# Problem description
A complete answer lists every line of the entries below where the string "current" appears.

# The data
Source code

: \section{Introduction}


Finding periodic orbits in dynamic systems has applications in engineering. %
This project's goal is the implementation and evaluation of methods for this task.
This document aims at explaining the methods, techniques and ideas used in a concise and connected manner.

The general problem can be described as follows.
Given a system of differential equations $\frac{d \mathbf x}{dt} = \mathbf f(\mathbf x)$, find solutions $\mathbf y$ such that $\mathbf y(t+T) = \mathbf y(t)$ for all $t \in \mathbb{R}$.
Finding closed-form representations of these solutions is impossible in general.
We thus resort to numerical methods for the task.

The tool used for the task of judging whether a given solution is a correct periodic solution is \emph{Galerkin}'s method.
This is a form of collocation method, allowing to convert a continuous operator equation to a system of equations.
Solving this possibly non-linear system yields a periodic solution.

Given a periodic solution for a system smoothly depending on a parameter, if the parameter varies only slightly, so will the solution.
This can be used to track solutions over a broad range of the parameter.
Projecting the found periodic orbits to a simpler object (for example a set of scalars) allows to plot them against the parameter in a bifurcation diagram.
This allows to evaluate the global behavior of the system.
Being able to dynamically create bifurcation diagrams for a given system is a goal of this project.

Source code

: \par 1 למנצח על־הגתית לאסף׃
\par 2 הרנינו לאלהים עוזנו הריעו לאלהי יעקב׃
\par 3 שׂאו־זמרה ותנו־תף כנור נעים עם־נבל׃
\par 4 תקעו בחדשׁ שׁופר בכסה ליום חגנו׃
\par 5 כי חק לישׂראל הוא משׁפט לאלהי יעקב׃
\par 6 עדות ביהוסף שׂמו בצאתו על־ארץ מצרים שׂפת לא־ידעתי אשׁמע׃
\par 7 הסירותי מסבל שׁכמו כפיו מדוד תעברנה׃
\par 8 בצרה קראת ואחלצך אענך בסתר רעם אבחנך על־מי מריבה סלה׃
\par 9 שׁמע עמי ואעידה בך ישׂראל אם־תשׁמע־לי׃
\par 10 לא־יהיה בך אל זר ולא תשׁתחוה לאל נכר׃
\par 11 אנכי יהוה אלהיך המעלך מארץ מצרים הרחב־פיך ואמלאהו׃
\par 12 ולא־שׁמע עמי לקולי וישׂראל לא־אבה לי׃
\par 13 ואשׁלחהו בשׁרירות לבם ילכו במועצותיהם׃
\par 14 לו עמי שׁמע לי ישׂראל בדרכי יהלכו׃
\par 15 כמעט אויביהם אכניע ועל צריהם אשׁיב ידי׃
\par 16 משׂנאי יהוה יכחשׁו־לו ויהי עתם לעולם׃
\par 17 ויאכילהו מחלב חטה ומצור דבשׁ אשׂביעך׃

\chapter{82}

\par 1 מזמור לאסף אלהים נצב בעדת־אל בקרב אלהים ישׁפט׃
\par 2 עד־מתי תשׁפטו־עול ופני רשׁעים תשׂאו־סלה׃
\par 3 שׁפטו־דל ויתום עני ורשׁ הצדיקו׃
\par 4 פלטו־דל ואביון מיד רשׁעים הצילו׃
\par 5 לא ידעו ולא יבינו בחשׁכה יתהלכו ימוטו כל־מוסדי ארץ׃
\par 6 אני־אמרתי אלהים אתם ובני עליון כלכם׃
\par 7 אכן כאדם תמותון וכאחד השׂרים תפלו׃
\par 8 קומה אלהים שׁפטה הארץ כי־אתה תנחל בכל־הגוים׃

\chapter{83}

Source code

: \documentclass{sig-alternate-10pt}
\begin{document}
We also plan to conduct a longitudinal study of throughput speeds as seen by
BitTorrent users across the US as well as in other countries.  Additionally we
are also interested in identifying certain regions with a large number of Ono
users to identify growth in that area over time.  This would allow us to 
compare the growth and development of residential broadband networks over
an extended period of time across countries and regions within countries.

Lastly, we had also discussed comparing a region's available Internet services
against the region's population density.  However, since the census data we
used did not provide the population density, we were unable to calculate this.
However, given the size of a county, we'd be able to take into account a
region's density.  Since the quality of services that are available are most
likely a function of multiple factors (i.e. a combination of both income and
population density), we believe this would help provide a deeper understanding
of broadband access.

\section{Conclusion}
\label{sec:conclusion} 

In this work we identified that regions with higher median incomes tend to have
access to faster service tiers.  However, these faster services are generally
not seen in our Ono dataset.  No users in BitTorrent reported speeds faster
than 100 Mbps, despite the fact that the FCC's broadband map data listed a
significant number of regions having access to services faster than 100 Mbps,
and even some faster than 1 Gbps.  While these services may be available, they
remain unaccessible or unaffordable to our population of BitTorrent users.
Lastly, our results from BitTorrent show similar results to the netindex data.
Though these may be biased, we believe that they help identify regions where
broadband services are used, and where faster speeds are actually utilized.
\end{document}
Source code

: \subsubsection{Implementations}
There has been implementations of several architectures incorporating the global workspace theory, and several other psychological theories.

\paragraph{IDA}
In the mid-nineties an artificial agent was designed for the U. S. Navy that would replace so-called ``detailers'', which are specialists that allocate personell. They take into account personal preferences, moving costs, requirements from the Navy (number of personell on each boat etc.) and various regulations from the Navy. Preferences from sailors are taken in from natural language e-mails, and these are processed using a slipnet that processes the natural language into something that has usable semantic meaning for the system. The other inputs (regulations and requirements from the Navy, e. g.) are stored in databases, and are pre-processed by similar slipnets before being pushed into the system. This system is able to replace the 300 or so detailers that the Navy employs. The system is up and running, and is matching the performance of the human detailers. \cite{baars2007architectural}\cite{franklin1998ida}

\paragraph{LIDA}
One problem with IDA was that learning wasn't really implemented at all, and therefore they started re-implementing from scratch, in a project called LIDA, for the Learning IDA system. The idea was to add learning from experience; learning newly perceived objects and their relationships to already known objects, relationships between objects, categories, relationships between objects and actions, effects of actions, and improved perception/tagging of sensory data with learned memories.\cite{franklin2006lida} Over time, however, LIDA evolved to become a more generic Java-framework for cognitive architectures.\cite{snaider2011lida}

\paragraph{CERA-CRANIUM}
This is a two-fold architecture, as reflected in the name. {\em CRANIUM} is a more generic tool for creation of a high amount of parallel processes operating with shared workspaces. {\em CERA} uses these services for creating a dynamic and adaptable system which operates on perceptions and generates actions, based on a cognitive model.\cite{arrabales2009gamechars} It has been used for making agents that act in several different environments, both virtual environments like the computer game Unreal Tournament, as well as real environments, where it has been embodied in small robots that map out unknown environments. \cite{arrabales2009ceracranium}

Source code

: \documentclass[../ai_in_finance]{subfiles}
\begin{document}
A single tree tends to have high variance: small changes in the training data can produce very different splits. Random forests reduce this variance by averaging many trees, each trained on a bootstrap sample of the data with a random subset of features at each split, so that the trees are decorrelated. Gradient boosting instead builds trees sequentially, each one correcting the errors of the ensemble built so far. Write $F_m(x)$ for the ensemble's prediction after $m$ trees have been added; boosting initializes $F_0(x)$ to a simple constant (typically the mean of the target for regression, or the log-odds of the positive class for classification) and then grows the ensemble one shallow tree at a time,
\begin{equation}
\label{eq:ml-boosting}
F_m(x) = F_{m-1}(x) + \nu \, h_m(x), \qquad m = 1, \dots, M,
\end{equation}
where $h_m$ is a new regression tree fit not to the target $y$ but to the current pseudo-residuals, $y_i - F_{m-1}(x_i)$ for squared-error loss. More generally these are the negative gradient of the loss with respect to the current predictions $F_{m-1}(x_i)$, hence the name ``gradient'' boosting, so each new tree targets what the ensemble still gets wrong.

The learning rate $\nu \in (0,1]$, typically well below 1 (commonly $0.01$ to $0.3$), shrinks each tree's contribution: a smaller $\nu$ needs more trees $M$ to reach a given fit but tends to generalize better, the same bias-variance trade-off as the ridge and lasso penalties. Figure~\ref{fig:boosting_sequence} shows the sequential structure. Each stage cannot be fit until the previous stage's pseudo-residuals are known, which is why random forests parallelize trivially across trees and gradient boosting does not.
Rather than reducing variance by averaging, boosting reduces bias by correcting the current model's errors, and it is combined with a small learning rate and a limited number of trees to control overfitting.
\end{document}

# Your response
where $h_m$ is a new regression tree fit not to the target $y$ but to the current pseudo-residuals, $y_i - F_{m-1}(x_i)$ for squared-error loss. More generally these are the negative gradient of the loss with respect to the current predictions $F_{m-1}(x_i)$, hence the name ``gradient'' boosting, so each new tree targets what the ensemble still gets wrong.
Rather than reducing variance by averaging, boosting reduces bias by correcting the current model's errors, and it is combined with a small learning rate and a limited number of trees to control overfitting.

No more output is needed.